The Crimson Crown by Cinda Williams Chima | Book Review


“So here’s the truth – I love you. I love everything about you – the way you stick up for people even when it costs you. The way you keep trying to do the right thing even when you’re not exactly sure what the right thing is. I love how you put words together. You’re as skilled with words as any knife fighter with a blade. You can put an enemy down on his back, or you can raise people up so they find what’s best in themselves. You’ve changed my life. You’ve given me the words I need to become whatever I want…”

Blurb (Goodreads)- A thousand years ago, two young lovers were betrayed-Alger Waterlow to his death, and Hanalea, Queen of the Fells, to a life without love.

Now, once again, the Queendom of the Fells seems likely to shatter apart. For young queen Raisa ana’Marianna, maintaining peace even within her own castle walls is nearly impossible; tension between wizards and Clan has reached a fevered pitch. With surrounding kingdoms seeking to prey on the Fells’ inner turmoil, Raisa’s best hope is to unite her people against a common enemy. But that enemy might be the person with whom she’s falling in love.

Through a complicated web of lies and unholy alliances, former streetlord Han Alister has become a member of the Wizard Council of the Fells. Navigating the cut-throat world of blue blood politics has never been more dangerous, and Han seems to inspire hostility among Clan and wizards alike. His only ally is the queen, and despite the perils involved, Han finds it impossible to ignore his feelings for Raisa. Before long, Han finds himself in possession of a secret believed to be lost to history, a discovery powerful enough to unite the people of the Fells. But will the secret die with him before he can use it?

A simple, devastating truth concealed by a thousand-year-old lie at last comes to light in this stunning conclusion to the Seven Realms series.

Thoughts- It has only been two full days since my review for the previous book in this series went up. It only took me two whole days (actually more around a day and a half) to read this huge 600 page book. Basically it was amazing. The “oh my gosh, this book has killed me” amazing.

I know, I know. You obviously know by this point that I freaking love this series to death now, but let me just reiterate it one more time. I love this series (and this book) so much that it might’ve just pushed ACOMAF out of my #1 best book of the year spot. I’ve read so many fantastic books this year, and The Crimson Crown is by far no exception. This installment was also my favorite in the quartet.

Everything is just flawless this time around. There’s more action and conflict than ever, which I always welcome. All of those tensions and disputes between characters that Chima has spent the last three books building finally explode, and it’s so wonderful. There’s so many showdowns between enemies and final battles between them. Although, what I loved is that those final battles are both physical fighting and big political disputes (basically Raisa slapping jerks in the face… with her words).

In a complex world like the one Chima has built with all these different Realms present, there should be more than one main enemy, which Chima nails perfectly.

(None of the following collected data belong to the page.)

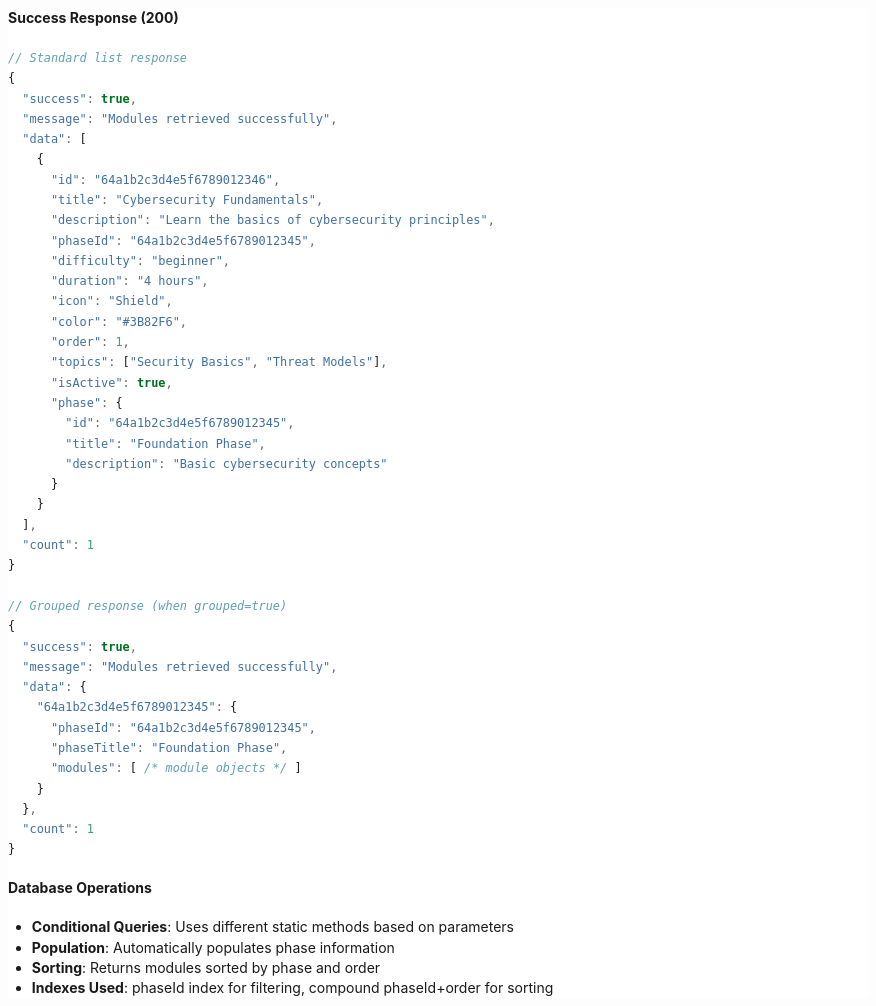 #### Success Response (200)

```javascript
// Standard list response
{
  "success": true,
  "message": "Modules retrieved successfully",
  "data": [
    {
      "id": "64a1b2c3d4e5f6789012346",
      "title": "Cybersecurity Fundamentals",
      "description": "Learn the basics of cybersecurity principles",
      "phaseId": "64a1b2c3d4e5f6789012345",
      "difficulty": "beginner",
      "duration": "4 hours",
      "icon": "Shield",
      "color": "#3B82F6",
      "order": 1,
      "topics": ["Security Basics", "Threat Models"],
      "isActive": true,
      "phase": {
        "id": "64a1b2c3d4e5f6789012345",
        "title": "Foundation Phase",
        "description": "Basic cybersecurity concepts"
      }
    }
  ],
  "count": 1
}

// Grouped response (when grouped=true)
{
  "success": true,
  "message": "Modules retrieved successfully",
  "data": {
    "64a1b2c3d4e5f6789012345": {
      "phaseId": "64a1b2c3d4e5f6789012345",
      "phaseTitle": "Foundation Phase",
      "modules": [ /* module objects */ ]
    }
  },
  "count": 1
}
```

#### Database Operations

- **Conditional Queries**: Uses different static methods based on parameters
- **Population**: Automatically populates phase information
- **Sorting**: Returns modules sorted by phase and order
- **Indexes Used**: phaseId index for filtering, compound phaseId+order for sorting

I feel like every main character had their own enemies to fight, yet it never felt overwhelming because everyone went through ups and downs at different times. Raisa is fighting against generals and even her own family who are stuck in the past, and Han is constantly fighting the Bayars. Gavan Bayar honestly might be my favorite antagonist that you love to hate.


The plot is woven together so beautifully and intricately, and I was constantly surprised by some of the twists thrown in this book. You’ve really got everything this time around… magic, political intrigue, betrayal, romance, family bonds/tension, murder mystery, rebellion, and pretty much changing the world. Seriously I don’t know what else you could want in a book.

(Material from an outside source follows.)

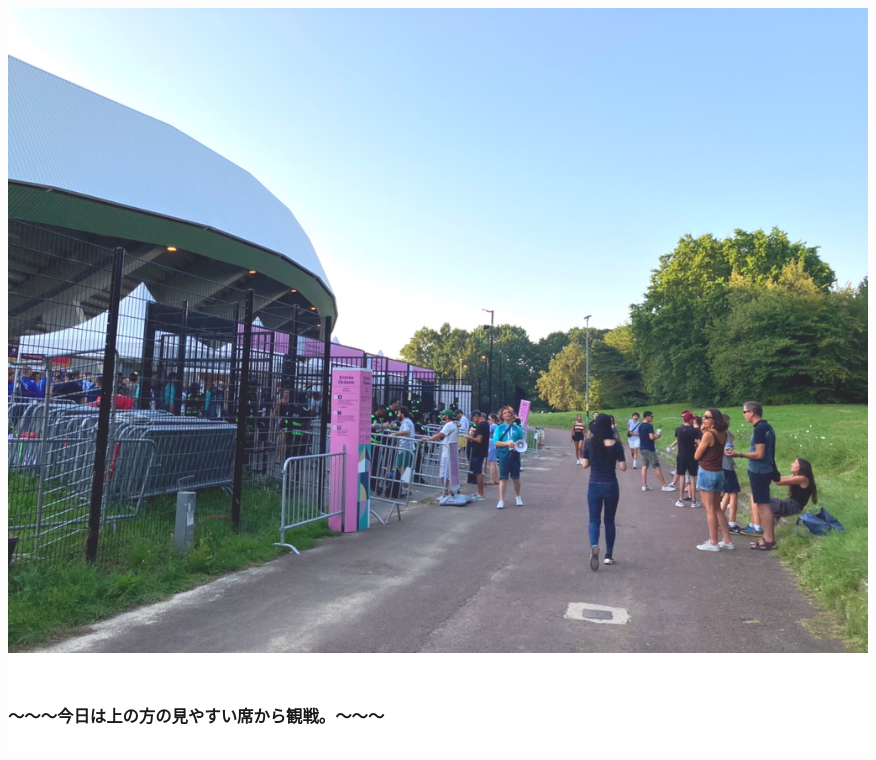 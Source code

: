 <a href="20240729_023.JPG" data-lightbox="abc"><img src="20240729_023.JPG" alt="サンプル画像" width="900" /></a>

<h3><span class="yellow"><br>～～～今日は上の方の見やすい席から観戦。～～～<br><br></span></h3>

The characters, as per usual, are so wonderful. Raisa is truly seen in a new light as she’s beginning to step into her role as queen. I really liked the fact that near the end of the book, she did end up doubting herself about whether she could continue to rule an entire realm. It made her instantly more real and relatable. Han is also growing into his new role, and yet he still cherishes his time as a streetlord and doesn’t abandon any of his beliefs just because he has money. Han is honestly a fantastic protagonist, and I can’t wait to read more about him in the Shatter Realms series. Han’s relationship with Crow (aka someone else) was also SO cute to read. Crow’s development has also been so nice, and I’m very impressed that Chima made me care about characters who lived a thousand year ago so much.

Much like every other book in this series, The Crimson Crown isn’t a fast paced book, but by no means does that make it a boring book. This is definitely an aspect to consider when starting this series, but don’t let it discourage you.

Overall, another fantastic book in the Seven Realms series, and I’m actually quite sad that this series is over. You can bet I’m going to pick up the Shatter Realms series as soon as I can get my hands on a copy.